» WHAT THIS TASK INVOLVES
Copy each line containing the word "University" from the records that follow, please.

Items from a dataset
◇ ◇ ◇ ◇
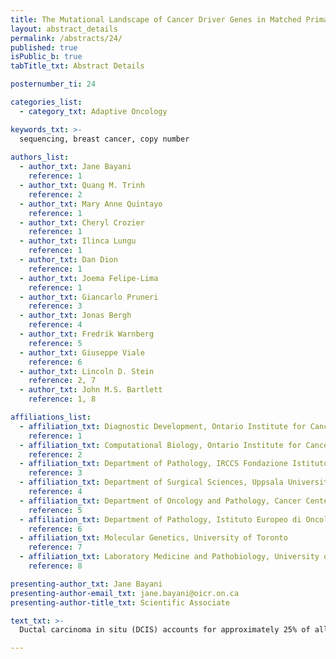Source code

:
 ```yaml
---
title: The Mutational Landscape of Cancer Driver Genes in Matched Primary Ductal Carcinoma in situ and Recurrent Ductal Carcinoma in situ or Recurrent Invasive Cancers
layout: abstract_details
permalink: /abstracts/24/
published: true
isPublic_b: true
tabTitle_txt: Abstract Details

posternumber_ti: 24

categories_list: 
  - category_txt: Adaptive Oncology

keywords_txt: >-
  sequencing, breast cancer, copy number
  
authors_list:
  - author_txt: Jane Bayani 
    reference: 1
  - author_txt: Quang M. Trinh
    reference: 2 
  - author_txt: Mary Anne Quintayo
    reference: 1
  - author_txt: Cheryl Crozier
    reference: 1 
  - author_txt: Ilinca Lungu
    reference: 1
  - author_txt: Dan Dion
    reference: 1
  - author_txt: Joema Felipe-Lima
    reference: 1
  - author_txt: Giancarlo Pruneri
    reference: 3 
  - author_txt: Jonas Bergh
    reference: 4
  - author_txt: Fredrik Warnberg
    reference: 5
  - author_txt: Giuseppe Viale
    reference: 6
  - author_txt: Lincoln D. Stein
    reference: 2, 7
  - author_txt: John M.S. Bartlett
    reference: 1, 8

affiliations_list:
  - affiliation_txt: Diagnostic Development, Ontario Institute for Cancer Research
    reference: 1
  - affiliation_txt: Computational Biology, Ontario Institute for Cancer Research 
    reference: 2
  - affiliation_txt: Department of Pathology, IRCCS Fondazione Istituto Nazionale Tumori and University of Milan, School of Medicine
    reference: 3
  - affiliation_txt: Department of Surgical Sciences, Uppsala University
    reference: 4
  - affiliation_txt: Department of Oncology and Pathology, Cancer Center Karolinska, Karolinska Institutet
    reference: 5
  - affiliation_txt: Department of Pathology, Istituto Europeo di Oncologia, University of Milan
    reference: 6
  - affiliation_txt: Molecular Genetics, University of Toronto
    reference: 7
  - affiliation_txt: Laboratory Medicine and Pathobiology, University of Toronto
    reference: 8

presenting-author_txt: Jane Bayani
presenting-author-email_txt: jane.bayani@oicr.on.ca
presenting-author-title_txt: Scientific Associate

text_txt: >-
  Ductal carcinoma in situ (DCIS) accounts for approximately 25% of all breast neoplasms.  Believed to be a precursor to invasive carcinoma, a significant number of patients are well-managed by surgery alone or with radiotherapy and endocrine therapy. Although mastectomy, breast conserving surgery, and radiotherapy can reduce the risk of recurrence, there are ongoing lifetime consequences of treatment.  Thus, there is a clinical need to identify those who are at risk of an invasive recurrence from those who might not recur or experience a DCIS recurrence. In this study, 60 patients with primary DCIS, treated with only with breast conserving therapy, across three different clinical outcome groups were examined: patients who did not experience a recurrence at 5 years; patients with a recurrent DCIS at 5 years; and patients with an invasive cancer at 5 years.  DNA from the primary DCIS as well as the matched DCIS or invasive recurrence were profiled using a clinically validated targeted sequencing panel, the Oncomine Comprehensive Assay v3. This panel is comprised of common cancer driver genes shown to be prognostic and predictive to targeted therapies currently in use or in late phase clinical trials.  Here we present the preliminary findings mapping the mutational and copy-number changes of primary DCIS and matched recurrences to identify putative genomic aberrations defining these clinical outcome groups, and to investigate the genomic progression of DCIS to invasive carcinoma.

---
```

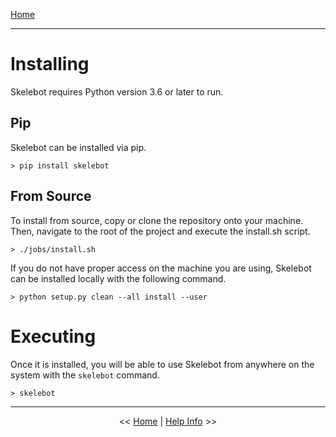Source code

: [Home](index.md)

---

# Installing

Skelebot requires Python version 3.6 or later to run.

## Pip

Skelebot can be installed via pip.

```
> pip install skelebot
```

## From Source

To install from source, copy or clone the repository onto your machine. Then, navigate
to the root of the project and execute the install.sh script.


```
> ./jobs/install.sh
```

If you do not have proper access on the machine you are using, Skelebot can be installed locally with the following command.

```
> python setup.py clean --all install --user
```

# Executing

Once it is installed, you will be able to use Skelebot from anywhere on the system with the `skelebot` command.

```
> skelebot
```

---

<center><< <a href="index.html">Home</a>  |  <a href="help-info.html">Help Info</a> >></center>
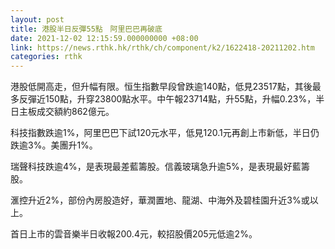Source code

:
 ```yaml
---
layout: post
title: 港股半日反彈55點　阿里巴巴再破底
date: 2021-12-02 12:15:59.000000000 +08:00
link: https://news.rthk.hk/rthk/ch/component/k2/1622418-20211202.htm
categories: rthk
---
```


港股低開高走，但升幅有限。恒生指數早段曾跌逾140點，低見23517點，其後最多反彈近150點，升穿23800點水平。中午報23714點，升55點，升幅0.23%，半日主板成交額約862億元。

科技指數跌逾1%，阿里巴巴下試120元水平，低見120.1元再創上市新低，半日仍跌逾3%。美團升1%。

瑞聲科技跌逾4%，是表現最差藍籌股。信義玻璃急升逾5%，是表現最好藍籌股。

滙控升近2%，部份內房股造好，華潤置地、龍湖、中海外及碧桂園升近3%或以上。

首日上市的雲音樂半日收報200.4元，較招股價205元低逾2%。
◇ ◇ ◇ ◇
» SOLUTION TO THE EXERCISE
  - affiliation_txt: Department of Pathology, IRCCS Fondazione Istituto Nazionale Tumori and University of Milan, School of Medicine
  - affiliation_txt: Department of Surgical Sciences, Uppsala University
  - affiliation_txt: Department of Pathology, Istituto Europeo di Oncologia, University of Milan
  - affiliation_txt: Molecular Genetics, University of Toronto
  - affiliation_txt: Laboratory Medicine and Pathobiology, University of Toronto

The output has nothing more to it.